Depending on the length of exposure, neuroimaging findings of patients with hyperammonemia show cerebral edema in CT and hypoxic ischemic encephalopathy in magnetic resonance imaging.9 However, such findings may be transient in some cases. In this study, CT scan on arrival revealed cerebral edema, which was thought to be reversible. On day 3 of hospitalization, when mydriasis occurred, cranial CT revealed exacerbated brain swelling and cerebral herniation. In the end, we failed to save the patient's life.

Conclusion

We recently experienced a case of late‐onset OTC deficiency that presented at the age of 19 years, in which elevated blood ammonia levels caused convulsive status epilepticus and acute cerebral edema. When patients present with unexplained hyperammonemia, physicians should monitor ammonia levels continuously and urgently consider dialysis.

Conflict of Interest

None.

Acknowledgments

We thank Dr.
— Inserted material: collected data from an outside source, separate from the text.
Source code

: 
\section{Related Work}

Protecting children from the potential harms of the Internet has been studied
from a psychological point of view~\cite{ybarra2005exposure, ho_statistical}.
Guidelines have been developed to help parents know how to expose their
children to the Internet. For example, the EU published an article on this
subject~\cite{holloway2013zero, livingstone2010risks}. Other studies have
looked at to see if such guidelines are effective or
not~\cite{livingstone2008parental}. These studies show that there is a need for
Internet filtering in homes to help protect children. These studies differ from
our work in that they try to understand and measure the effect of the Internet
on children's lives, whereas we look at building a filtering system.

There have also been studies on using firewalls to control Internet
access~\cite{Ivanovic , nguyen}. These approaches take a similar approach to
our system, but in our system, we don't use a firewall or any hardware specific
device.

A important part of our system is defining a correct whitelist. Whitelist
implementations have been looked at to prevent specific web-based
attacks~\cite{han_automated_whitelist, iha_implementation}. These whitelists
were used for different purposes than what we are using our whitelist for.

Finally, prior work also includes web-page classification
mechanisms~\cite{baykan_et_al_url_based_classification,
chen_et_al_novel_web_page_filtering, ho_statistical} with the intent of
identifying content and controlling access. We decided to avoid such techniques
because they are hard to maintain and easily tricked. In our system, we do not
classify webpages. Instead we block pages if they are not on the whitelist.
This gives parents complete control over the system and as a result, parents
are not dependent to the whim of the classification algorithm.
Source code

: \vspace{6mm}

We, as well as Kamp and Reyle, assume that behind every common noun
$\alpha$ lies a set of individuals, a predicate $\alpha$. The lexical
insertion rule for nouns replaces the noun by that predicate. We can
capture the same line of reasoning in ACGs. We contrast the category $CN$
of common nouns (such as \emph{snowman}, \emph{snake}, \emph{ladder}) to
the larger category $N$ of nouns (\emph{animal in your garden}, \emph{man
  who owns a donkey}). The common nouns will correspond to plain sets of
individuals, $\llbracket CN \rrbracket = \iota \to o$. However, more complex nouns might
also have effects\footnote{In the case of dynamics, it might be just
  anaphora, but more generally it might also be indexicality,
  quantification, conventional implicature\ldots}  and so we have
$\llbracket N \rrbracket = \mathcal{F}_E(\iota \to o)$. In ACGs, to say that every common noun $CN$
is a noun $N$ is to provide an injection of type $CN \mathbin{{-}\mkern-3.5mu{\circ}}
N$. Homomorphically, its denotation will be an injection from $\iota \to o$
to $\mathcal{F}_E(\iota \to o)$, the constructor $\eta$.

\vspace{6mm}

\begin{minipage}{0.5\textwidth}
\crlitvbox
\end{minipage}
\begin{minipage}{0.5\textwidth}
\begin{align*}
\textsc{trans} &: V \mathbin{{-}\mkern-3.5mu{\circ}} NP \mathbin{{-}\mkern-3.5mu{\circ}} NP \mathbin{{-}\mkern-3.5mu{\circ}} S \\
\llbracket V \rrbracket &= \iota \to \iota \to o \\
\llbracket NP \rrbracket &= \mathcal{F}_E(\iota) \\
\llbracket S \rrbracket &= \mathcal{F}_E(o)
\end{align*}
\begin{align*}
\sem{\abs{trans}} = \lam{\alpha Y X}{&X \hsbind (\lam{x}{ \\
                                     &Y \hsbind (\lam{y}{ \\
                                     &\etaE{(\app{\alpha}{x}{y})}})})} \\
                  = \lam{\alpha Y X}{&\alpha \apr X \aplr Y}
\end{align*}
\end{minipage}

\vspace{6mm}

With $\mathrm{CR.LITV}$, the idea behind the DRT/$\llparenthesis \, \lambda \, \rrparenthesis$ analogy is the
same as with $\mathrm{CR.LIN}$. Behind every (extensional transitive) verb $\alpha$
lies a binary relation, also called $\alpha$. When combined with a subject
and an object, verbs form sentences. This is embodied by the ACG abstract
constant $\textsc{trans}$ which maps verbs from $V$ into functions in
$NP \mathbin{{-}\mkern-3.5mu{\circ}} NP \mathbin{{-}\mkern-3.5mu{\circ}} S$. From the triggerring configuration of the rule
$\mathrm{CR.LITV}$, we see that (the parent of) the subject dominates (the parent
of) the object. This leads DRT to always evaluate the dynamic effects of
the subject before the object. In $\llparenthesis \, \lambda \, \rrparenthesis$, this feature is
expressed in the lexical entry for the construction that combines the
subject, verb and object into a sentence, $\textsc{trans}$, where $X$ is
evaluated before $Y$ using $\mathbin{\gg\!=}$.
Tomiko Kuhara of the Japan Clinical Metabolomics Institute and Dr. Makoto Yoshino of the Cognitive and Molecular Research Institute of Brain Diseases, Kurume University, for their cooperation in the diagnosis of this patient. This article is based on a study first reported in Nihon KyuKyu Igakukai Zasshi 2014; 25: 833–8.

[Correction added on 29 June 2016, after first online publication: The corresponding author's email address has been updated.]